**Exercise:** Type out the entries again, keeping every word unchanged.

____ Data

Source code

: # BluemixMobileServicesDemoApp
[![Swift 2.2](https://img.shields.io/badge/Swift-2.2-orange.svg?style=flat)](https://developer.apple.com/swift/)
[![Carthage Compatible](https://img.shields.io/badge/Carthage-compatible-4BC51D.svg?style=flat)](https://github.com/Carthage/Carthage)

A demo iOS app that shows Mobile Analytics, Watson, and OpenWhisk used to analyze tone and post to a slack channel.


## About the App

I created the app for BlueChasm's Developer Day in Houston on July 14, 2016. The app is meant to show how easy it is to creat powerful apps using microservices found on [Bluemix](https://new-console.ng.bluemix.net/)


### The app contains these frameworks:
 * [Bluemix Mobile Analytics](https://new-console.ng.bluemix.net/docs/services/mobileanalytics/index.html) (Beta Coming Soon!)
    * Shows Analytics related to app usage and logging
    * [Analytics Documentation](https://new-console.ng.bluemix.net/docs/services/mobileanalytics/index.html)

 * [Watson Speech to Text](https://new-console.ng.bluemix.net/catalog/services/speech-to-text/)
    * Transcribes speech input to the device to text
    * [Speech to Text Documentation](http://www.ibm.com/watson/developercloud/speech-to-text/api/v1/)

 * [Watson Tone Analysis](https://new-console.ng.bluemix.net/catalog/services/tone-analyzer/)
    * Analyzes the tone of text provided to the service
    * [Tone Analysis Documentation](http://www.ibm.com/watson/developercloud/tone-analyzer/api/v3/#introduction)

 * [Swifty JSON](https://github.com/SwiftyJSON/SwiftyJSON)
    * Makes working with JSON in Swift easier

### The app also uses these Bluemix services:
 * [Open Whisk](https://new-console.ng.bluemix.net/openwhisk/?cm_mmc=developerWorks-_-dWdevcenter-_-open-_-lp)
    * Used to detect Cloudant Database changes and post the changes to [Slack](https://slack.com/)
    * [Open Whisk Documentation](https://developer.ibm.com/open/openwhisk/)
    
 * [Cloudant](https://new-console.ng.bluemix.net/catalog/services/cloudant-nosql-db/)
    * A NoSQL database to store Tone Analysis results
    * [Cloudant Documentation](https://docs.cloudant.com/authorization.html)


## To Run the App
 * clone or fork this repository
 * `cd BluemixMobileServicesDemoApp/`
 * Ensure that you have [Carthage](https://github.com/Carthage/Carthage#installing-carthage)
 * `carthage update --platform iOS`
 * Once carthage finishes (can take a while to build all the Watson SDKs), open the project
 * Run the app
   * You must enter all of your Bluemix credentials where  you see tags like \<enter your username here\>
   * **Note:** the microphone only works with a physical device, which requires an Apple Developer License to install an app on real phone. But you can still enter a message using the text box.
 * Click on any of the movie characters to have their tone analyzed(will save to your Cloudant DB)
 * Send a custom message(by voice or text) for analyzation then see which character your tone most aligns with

________

**Expected output:**
Source code

: # BluemixMobileServicesDemoApp
[![Swift 2.2](https://img.shields.io/badge/Swift-2.2-orange.svg?style=flat)](https://developer.apple.com/swift/)
[![Carthage Compatible](https://img.shields.io/badge/Carthage-compatible-4BC51D.svg?style=flat)](https://github.com/Carthage/Carthage)

A demo iOS app that shows Mobile Analytics, Watson, and OpenWhisk used to analyze tone and post to a slack channel.


## About the App

I created the app for BlueChasm's Developer Day in Houston on July 14, 2016. The app is meant to show how easy it is to creat powerful apps using microservices found on [Bluemix](https://new-console.ng.bluemix.net/)


### The app contains these frameworks:
 * [Bluemix Mobile Analytics](https://new-console.ng.bluemix.net/docs/services/mobileanalytics/index.html) (Beta Coming Soon!)
    * Shows Analytics related to app usage and logging
    * [Analytics Documentation](https://new-console.ng.bluemix.net/docs/services/mobileanalytics/index.html)

 * [Watson Speech to Text](https://new-console.ng.bluemix.net/catalog/services/speech-to-text/)
    * Transcribes speech input to the device to text
    * [Speech to Text Documentation](http://www.ibm.com/watson/developercloud/speech-to-text/api/v1/)

 * [Watson Tone Analysis](https://new-console.ng.bluemix.net/catalog/services/tone-analyzer/)
    * Analyzes the tone of text provided to the service
    * [Tone Analysis Documentation](http://www.ibm.com/watson/developercloud/tone-analyzer/api/v3/#introduction)

 * [Swifty JSON](https://github.com/SwiftyJSON/SwiftyJSON)
    * Makes working with JSON in Swift easier

### The app also uses these Bluemix services:
 * [Open Whisk](https://new-console.ng.bluemix.net/openwhisk/?cm_mmc=developerWorks-_-dWdevcenter-_-open-_-lp)
    * Used to detect Cloudant Database changes and post the changes to [Slack](https://slack.com/)
    * [Open Whisk Documentation](https://developer.ibm.com/open/openwhisk/)
    
 * [Cloudant](https://new-console.ng.bluemix.net/catalog/services/cloudant-nosql-db/)
    * A NoSQL database to store Tone Analysis results
    * [Cloudant Documentation](https://docs.cloudant.com/authorization.html)


## To Run the App
 * clone or fork this repository
 * `cd BluemixMobileServicesDemoApp/`
 * Ensure that you have [Carthage](https://github.com/Carthage/Carthage#installing-carthage)
 * `carthage update --platform iOS`
 * Once carthage finishes (can take a while to build all the Watson SDKs), open the project
 * Run the app
   * You must enter all of your Bluemix credentials where  you see tags like \<enter your username here\>
   * **Note:** the microphone only works with a physical device, which requires an Apple Developer License to install an app on real phone. But you can still enter a message using the text box.
 * Click on any of the movie characters to have their tone analyzed(will save to your Cloudant DB)
 * Send a custom message(by voice or text) for analyzation then see which character your tone most aligns with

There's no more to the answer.